### YOUR INSTRUCTIONS
From the entries below, retype only the lines from the one with "- [x] It makes use of the" through the one with "- Line number(s): 74", exactly as written.

EXERCISE DATA below:

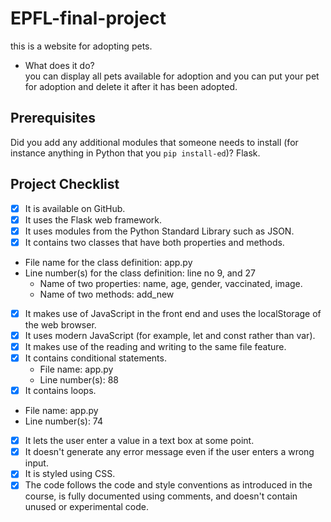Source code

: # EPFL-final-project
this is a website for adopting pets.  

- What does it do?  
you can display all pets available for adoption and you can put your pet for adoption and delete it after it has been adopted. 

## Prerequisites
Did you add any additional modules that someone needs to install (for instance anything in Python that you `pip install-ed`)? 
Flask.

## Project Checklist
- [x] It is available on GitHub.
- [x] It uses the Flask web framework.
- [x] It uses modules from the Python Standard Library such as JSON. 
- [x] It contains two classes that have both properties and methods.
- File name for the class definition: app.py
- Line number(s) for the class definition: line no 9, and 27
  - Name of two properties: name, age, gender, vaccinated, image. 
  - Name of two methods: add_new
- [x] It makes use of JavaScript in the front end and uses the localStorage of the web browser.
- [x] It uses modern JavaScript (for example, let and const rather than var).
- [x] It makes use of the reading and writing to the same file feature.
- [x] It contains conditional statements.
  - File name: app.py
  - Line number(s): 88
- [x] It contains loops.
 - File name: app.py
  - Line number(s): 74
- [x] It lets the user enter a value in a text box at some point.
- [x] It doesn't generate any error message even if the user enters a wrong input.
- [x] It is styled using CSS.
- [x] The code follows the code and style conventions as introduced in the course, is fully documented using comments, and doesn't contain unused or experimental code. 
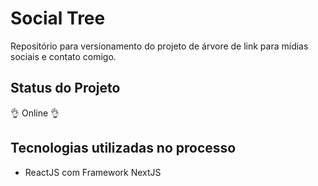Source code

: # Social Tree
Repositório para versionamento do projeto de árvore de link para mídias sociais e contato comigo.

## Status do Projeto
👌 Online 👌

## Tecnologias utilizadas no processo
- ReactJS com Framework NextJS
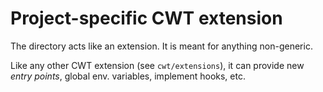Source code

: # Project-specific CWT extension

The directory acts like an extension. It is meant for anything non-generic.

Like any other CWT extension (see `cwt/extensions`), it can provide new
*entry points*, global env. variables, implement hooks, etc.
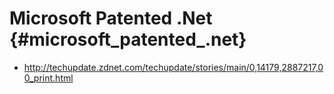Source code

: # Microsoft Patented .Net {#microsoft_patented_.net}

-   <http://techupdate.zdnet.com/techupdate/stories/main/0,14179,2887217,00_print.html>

End of EXERCISE DATA.

### RESPONSE AREA
- [x] It makes use of the reading and writing to the same file feature.
- [x] It contains conditional statements.
  - File name: app.py
  - Line number(s): 88
- [x] It contains loops.
 - File name: app.py
  - Line number(s): 74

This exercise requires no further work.